La strage di via D'Amelio e la morte di Paolo Borsellino, così come quella di Giovanni Falcone, hanno ancora dei lati oscuri. Non tutta la storia sugli attentati ai due giudici è chiara e nuove rivelazioni arrivano dai pentiti di mafia, che parlano di un coinvolgimento da parte dello Stato in questi tragici eventi.

Dopo diciotto anni una nuova pista e una nuova verità emerge dall'interrogatorio di Gaspare Spatuzza. L'assassino di don Puglisi, avrebbe individuato, durante una ricognizione di persona, l'uomo 'estraneo a Cosa Nostra', che era presente nel garage dove venne imbottita di tritolo la Fiat 126, che servì per uccidere Borsellino.

Dietro ad un vetro, Spatuzza ha segnalato, tra cinque persone, Luciano Narracci, il funzionario dell'Aisi. Lo 007 italiano 'somiglia e potrebbe essere, ma non ne sono certo la persona estranea a Cosa nostra' ha ripetuto il pentito di mafia. Non ha dato la certezza assoluta, ma a dargli ragione, in altre occasioni, sono stati anche Massimo Ciancimino, figlio di Vito, ex sindaco di Palermo, che collabora con la giustizia e l'ex boss di Brancaccio.
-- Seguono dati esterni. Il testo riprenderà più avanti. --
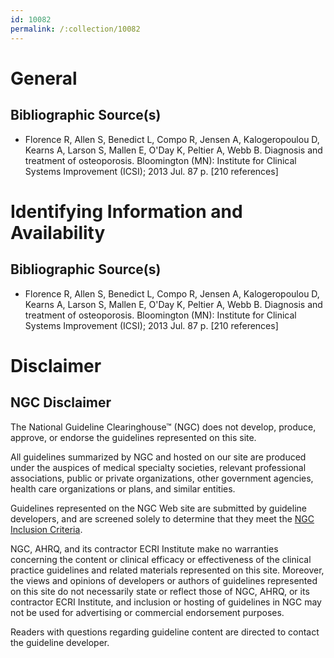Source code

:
 ```yaml
---
id: 10082
permalink: /:collection/10082
---
```


# General

## Bibliographic Source(s)

- Florence R, Allen S, Benedict L, Compo R, Jensen A, Kalogeropoulou D, Kearns A, Larson S, Mallen E, O'Day K, Peltier A, Webb B. Diagnosis and treatment of osteoporosis. Bloomington (MN): Institute for Clinical Systems Improvement (ICSI); 2013 Jul. 87 p. [210 references]

# Identifying Information and Availability

## Bibliographic Source(s)

- Florence R, Allen S, Benedict L, Compo R, Jensen A, Kalogeropoulou D, Kearns A, Larson S, Mallen E, O'Day K, Peltier A, Webb B. Diagnosis and treatment of osteoporosis. Bloomington (MN): Institute for Clinical Systems Improvement (ICSI); 2013 Jul. 87 p. [210 references]

# Disclaimer

## NGC Disclaimer

The National Guideline Clearinghouse™ (NGC) does not develop, produce, approve, or endorse the guidelines represented on this site.

All guidelines summarized by NGC and hosted on our site are produced under the auspices of medical specialty societies, relevant professional associations, public or private organizations, other government agencies, health care organizations or plans, and similar entities.

Guidelines represented on the NGC Web site are submitted by guideline developers, and are screened solely to determine that they meet the [NGC Inclusion Criteria](/help-and-about/summaries/inclusion-criteria).

NGC, AHRQ, and its contractor ECRI Institute make no warranties concerning the content or clinical efficacy or effectiveness of the clinical practice guidelines and related materials represented on this site. Moreover, the views and opinions of developers or authors of guidelines represented on this site do not necessarily state or reflect those of NGC, AHRQ, or its contractor ECRI Institute, and inclusion or hosting of guidelines in NGC may not be used for advertising or commercial endorsement purposes.

Readers with questions regarding guideline content are directed to contact the guideline developer.


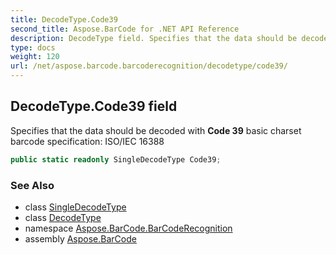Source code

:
 ```yaml
---
title: DecodeType.Code39
second_title: Aspose.BarCode for .NET API Reference
description: DecodeType field. Specifies that the data should be decoded with Code 39 basic charset barcode specification ISO/IEC 16388
type: docs
weight: 120
url: /net/aspose.barcode.barcoderecognition/decodetype/code39/
---
```

## DecodeType.Code39 field

Specifies that the data should be decoded with **Code 39** basic charset barcode specification: ISO/IEC 16388

```csharp
public static readonly SingleDecodeType Code39;
```

### See Also

* class [SingleDecodeType](../../singledecodetype/)
* class [DecodeType](../)
* namespace [Aspose.BarCode.BarCodeRecognition](../../decodetype/)
* assembly [Aspose.BarCode](../../../)


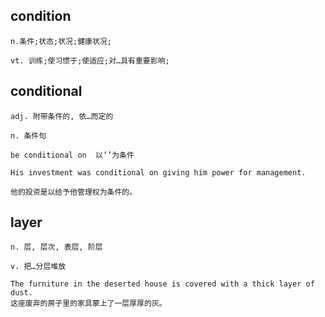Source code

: ## condition 
```
n.条件;状态;状况;健康状况;

vt. 训练;使习惯于;使适应;对…具有重要影响;
```

## conditional
```
adj. 附带条件的, 依…而定的

n. 条件句

be conditional on  以‘’为条件

His investment was conditional on giving him power for management.

他的投资是以给予他管理权为条件的。
```

## layer
```
n. 层, 层次, 表层, 阶层

v. 把…分层堆放

The furniture in the deserted house is covered with a thick layer of dust.
这座废弃的房子里的家具蒙上了一层厚厚的灰。
```
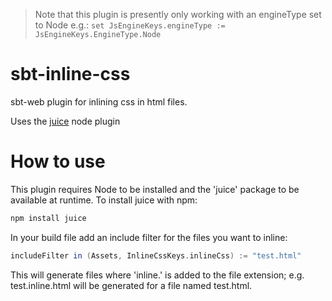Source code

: > Note that this plugin is presently only working with an engineType set to Node e.g.:
> `set JsEngineKeys.engineType := JsEngineKeys.EngineType.Node`

# sbt-inline-css
sbt-web plugin for inlining css in html files.

Uses the [juice][1] node plugin

[1]: https://github.com/Automattic/juice

# How to use

This plugin requires Node to be installed and the 'juice' package to be available at runtime. To install juice
with npm:

```bash
npm install juice
```

In your build file add an include filter for the files you want to inline:

```scala
includeFilter in (Assets, InlineCssKeys.inlineCss) := "test.html"
```

This will generate files where 'inline.' is added to the file extension; e.g. test.inline.html will be generated
for a file named test.html.
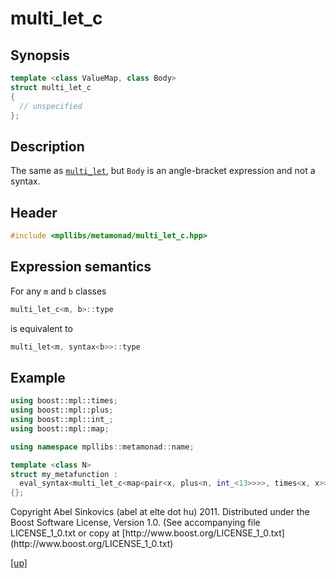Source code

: # multi_let_c

## Synopsis

```cpp
template <class ValueMap, class Body>
struct multi_let_c
{
  // unspecified
};
```

## Description

The same as [`multi_let`](multi_let.html), but `Body` is an angle-bracket
expression and not a syntax.

## Header

```cpp
#include <mpllibs/metamonad/multi_let_c.hpp>
```

## Expression semantics

For any `m` and `b` classes

```cpp
multi_let_c<m, b>::type
```

is equivalent to

```cpp
multi_let<m, syntax<b>>::type
```

## Example

```cpp
using boost::mpl::times;
using boost::mpl::plus;
using boost::mpl::int_;
using boost::mpl::map;

using namespace mpllibs::metamonad::name;

template <class N>
struct my_metafunction :
  eval_syntax<multi_let_c<map<pair<x, plus<n, int_<13>>>>, times<x, x>>>
{};
```

<p class="copyright">
Copyright Abel Sinkovics (abel at elte dot hu) 2011.
Distributed under the Boost Software License, Version 1.0.
(See accompanying file LICENSE_1_0.txt or copy at
[http://www.boost.org/LICENSE_1_0.txt](http://www.boost.org/LICENSE_1_0.txt)
</p>

[[up]](reference.html)




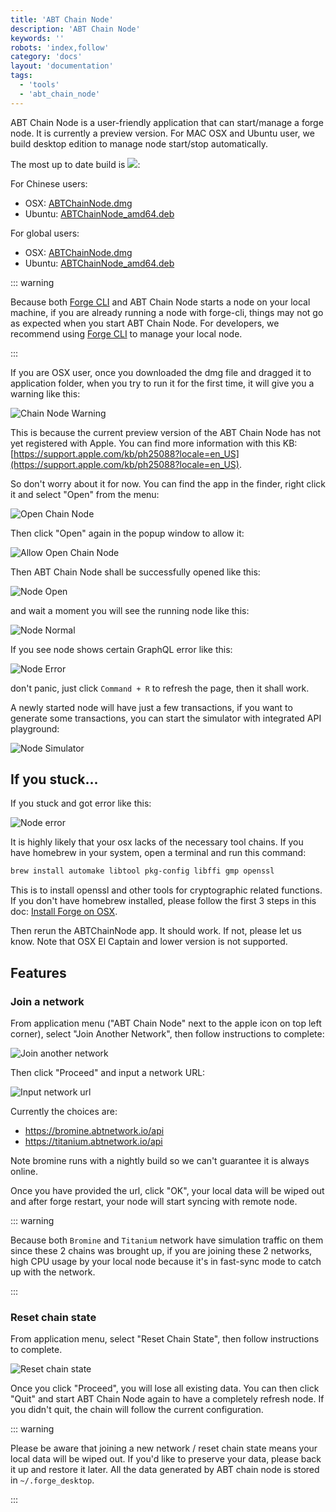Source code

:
 ```yaml
---
title: 'ABT Chain Node'
description: 'ABT Chain Node'
keywords: ''
robots: 'index,follow'
category: 'docs'
layout: 'documentation'
tags:
  - 'tools'
  - 'abt_chain_node'
---
```


ABT Chain Node is a user-friendly application that can start/manage a forge node. It is currently a preview version. For MAC OSX and Ubuntu user, we build desktop edition to manage node start/stop automatically.

The most up to date build is ![](https://img.shields.io/badge/dynamic/json.svg?color=red&label=forge&query=%24.latest&url=http%3A%2F%2Freleases.arcblock.io%2Fforge%2Flatest.json):

For Chinese users:

- OSX: [ABTChainNode.dmg](https://releases.arcblockio.cn/forge/latest/ABTChainNode.dmg)
- Ubuntu: [ABTChainNode_amd64.deb](https://releases.arcblockio.cn/forge/latest/ABTChainNode.deb)

For global users:

- OSX: [ABTChainNode.dmg](http://releases.arcblock.io/forge/latest/ABTChainNode.dmg)
- Ubuntu: [ABTChainNode_amd64.deb](http://releases.arcblock.io/forge/latest/ABTChainNode.deb)

::: warning

Because both [Forge CLI](/handbook/) and ABT Chain Node starts a node on your local machine, if you are already running a node with forge-cli, things may not go as expected when you start ABT Chain Node. For developers, we recommend using [Forge CLI](/handbook/) to manage your local node.

:::

If you are OSX user, once you downloaded the dmg file and dragged it to application folder, when you try to run it for the first time, it will give you a warning like this:

![Chain Node Warning](./assets/chain_node_warning.png)

This is because the current preview version of the ABT Chain Node has not yet registered with Apple. You can find more information with this KB: [https://support.apple.com/kb/ph25088?locale=en_US](https://support.apple.com/kb/ph25088?locale=en_US).

So don't worry about it for now. You can find the app in the finder, right click it and select "Open" from the menu:

![Open Chain Node](./assets/open_chain_node.png)

Then click "Open" again in the popup window to allow it:

![Allow Open Chain Node](./assets/allow_open.png)

Then ABT Chain Node shall be successfully opened like this:

![Node Open](./assets/node_start_up.jpg)

and wait a moment you will see the running node like this:

![Node Normal](./assets/node_normal.jpg)

If you see node shows certain GraphQL error like this:

![Node Error](./assets/node_error.jpg)

don't panic, just click `Command + R` to refresh the page, then it shall work.

A newly started node will have just a few transactions, if you want to generate some transactions, you can start the simulator with integrated API playground:

![Node Simulator](./assets/node_simulator.jpg)

## If you stuck...

If you stuck and got error like this:

![Node error](./assets/chain_node_error.jpg)

It is highly likely that your osx lacks of the necessary tool chains. If you have homebrew in your system, open a terminal and run this command:

```bash
brew install automake libtool pkg-config libffi gmp openssl
```

This is to install openssl and other tools for cryptographic related functions. If you don't have homebrew installed, please follow the first 3 steps in this doc: [Install Forge on OSX](../install/macos.html).

Then rerun the ABTChainNode app. It should work. If not, please let us know. Note that OSX El Captain and lower version is not supported.

## Features

### Join a network

From application menu ("ABT Chain Node" next to the apple icon on top left corner), select "Join Another Network", then follow instructions to complete:

![Join another network](./assets/join_network.jpg)

Then click "Proceed" and input a network URL:

![Input network url](./assets/input_network_url.jpg)

Currently the choices are:

- https://bromine.abtnetwork.io/api
- https://titanium.abtnetwork.io/api

Note bromine runs with a nightly build so we can't guarantee it is always online.

Once you have provided the url, click "OK", your local data will be wiped out and after forge restart, your node will start syncing with remote node.

::: warning

Because both `Bromine` and `Titanium` network have simulation traffic on them since these 2 chains was brought up, if you are joining these 2 networks, high CPU usage by your local node because it's in fast-sync mode to catch up with the network.

:::

### Reset chain state

From application menu, select "Reset Chain State", then follow instructions to complete.

![Reset chain state](./assets/reset_chain_state.jpg)

Once you click "Proceed", you will lose all existing data. You can then click "Quit" and start ABT Chain Node again to have a completely refresh node. If you didn't quit, the chain will follow the current configuration.

::: warning

Please be aware that joining a new network / reset chain state means your local data will be wiped out. If you'd like to preserve your data, please back it up and restore it later. All the data generated by ABT chain node is stored in `~/.forge_desktop`.

:::
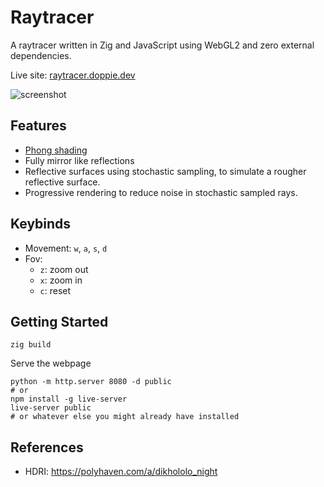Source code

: # Raytracer

A raytracer written in Zig and JavaScript using WebGL2 and zero external dependencies.

Live site: [raytracer.doppie.dev](https://raytracer.doppie.dev)

![screenshot](/img/Screenshot%202025-07-13%20at%2016-09-48%20Document.png)

## Features

- [Phong shading](https://en.wikipedia.org/wiki/Phong_shading)
- Fully mirror like reflections
- Reflective surfaces using stochastic sampling, to simulate a rougher reflective surface.
- Progressive rendering to reduce noise in stochastic sampled rays.

## Keybinds

- Movement: `w`, `a`, `s`, `d`
- Fov:
  - `z`: zoom out
  - `x`: zoom in
  - `c`: reset

## Getting Started

```
zig build
```

Serve the webpage

```
python -m http.server 8080 -d public
# or
npm install -g live-server
live-server public
# or whatever else you might already have installed
```

## References

- HDRI: https://polyhaven.com/a/dikhololo_night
Narracci, ex funzionario del Sisde, in servizio all'Agenzia per la sicurezza interna, è indagato dalla procura di Caltanissetta nell'ambito dell'inchiesta sulla strage del '92. In attesa di sentenze definitive un nuovo tassello è stato trovato per riempire il puzzle delle verità sulla morte dei giudici, attorno a cui ci sono ancora molti misteri irrisolti.